Authentication Types¶
Trust and PAM Authentication¶
The most basic authentication would be Trust-based Authentication
which is done exclusively on the server side by adding the appropriate
trust security source:
riak-admin security add-source all 127.0.0.1/32 trust
PAM-based Authentication
is another server-side solution which can be added by a pam
security source with the name of the service:
riak-admin security add-source all 127.0.0.1/32 pam service=riak_pam
Even if you are using Trust authentication or the PAM module doesn’t require a password, you must supply one to the client API. From the client’s perspective, these are equivalent to Password authentication.
Password Authentication¶
The next level of security would be simply a username and password for
Password-based Authentication.
The server needs to first have a user and a password security source:
riak-admin security add-user riakuser password=captheorem4life
riak-admin security add-source riakuser 127.0.0.1/32 password
On the client, simply create a SecurityCreds object or dict
with just a username and password. That would then need to be passed
into the RiakClient initializer:
creds = {'username': 'riakuser',
'password': 'riakpass',
'cacert_file': '/path/to/ca.crt'}
client = RiakClient(credentials=creds)
myBucket = client.bucket('test')
val1 = "#SeanCribbsHoldingThings"
key1 = myBucket.new('hashtag', data=val1)
key1.store()
Client Certificate Authentication¶
If you are using the Protocol Buffers transport you could also add
a layer of security by using Certificate-based Authentication.
This time the server requires a certificate security source:
riak-admin security add-source riakuser 127.0.0.1/32 certificate
When the certificate source is used, the Riak username must match
the common name, aka CN, that you specified when you generated your
certificate. You can add a certificate source to any number of clients.
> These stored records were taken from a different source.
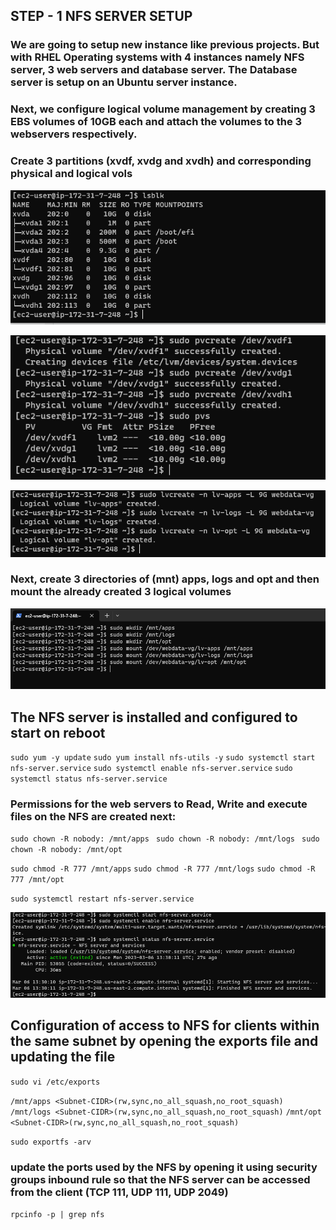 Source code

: ## STEP - 1 NFS SERVER SETUP

### We are going to setup new instance like previous projects. But with RHEL Operating systems with 4 instances namely NFS server, 3 web servers and database server. The Database server is setup on an Ubuntu server instance.

### Next, we configure logical volume management by creating 3 EBS volumes of 10GB each and attach the volumes to the 3 webservers respectively. 

### Create 3 partitions (xvdf, xvdg and xvdh) and corresponding physical and logical vols 
![partitions](/images/3partitions.PNG)

![phy vols](/images/physcialvols.PNG)

![log vols](/images/3logicalvols.PNG)

### Next, create 3 directories of (mnt) apps, logs and opt and then mount the already created 3 logical volumes

![mount](/images/mountpts.PNG)

## The NFS server is installed and configured to start on reboot
`sudo yum -y update`
`sudo yum install nfs-utils -y`
`sudo systemctl start nfs-server.service`
`sudo systemctl enable nfs-server.service`
`sudo systemctl status nfs-server.service`

### Permissions for the web servers to Read, Write and execute files on the NFS are created next:
`sudo chown -R nobody: /mnt/apps `
`sudo chown -R nobody: /mnt/logs `
`sudo chown -R nobody: /mnt/opt `

`sudo chmod -R 777 /mnt/apps`
`sudo chmod -R 777 /mnt/logs`
`sudo chmod -R 777 /mnt/opt`

`sudo systemctl restart nfs-server.service`

![nfs run](/images/nfs-runn.PNG)

## Configuration of access to NFS for clients within the same subnet by opening the exports file and updating the file
`sudo vi /etc/exports`

`/mnt/apps <Subnet-CIDR>(rw,sync,no_all_squash,no_root_squash)`
`/mnt/logs <Subnet-CIDR>(rw,sync,no_all_squash,no_root_squash)`
`/mnt/opt <Subnet-CIDR>(rw,sync,no_all_squash,no_root_squash)`

`sudo exportfs -arv`

### update the ports used by the NFS by opening it using security groups inbound rule so that the NFS server can be accessed from the client (TCP 111, UDP 111, UDP 2049)
`rpcinfo -p | grep nfs`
The SecurityCreds must then include the include a client
certificate file and a private key file, too:
creds = {'username': 'riakuser',
'password': 'riakpass',
'cacert_file': '/path/to/ca.crt',
'cert_file': '/path/to/client.crt',
'pkey_file': '/path/to/client.key'}
Note
Username and password are still required for certificate-based authentication, although the password is ignored.
Optionally, the certificate or private key may be supplied as a string:
with open('/path/to/client.key', 'r') as f:
preloaded_pkey = f.read()
with open('/path/to/client.crt', 'r') as f:
preloaded_cert = f.read()
creds = {'username': 'riakuser',
'password': 'riakpass',
'cert': preloaded_cert,
'pkey': prelocated_pkey}
Additional options¶
Certificate revocation lists¶
Another security option available is a Certificate Revocation List (CRL). It lists server certificates which, for whatever reason, are no longer valid. For example, it is discovered that the certificate authority (CA) had improperly issued a certificate, or if a private-key is thought to have been compromised. The most common reason for revocation is the user no longer being in sole possession of the private key (e.g., the token containing the private key has been lost or stolen):
creds = {'username': 'riakuser',
'password': 'riakpass',
'cacert_file': '/path/to/ca.crt',
'crl_file': '/path/to/server.crl'}
Cipher options¶
The last interesting setting on SecurityCreds is the
ciphers option which is a colon-delimited list of supported
ciphers for encryption:
creds = {'username': 'riakuser',
'password': 'riakpass',
'ciphers': 'ECDHE-RSA-AES128-SHA256:DHE-RSA-AES256-SHA'}
A more detailed discussion can be found at Security Ciphers.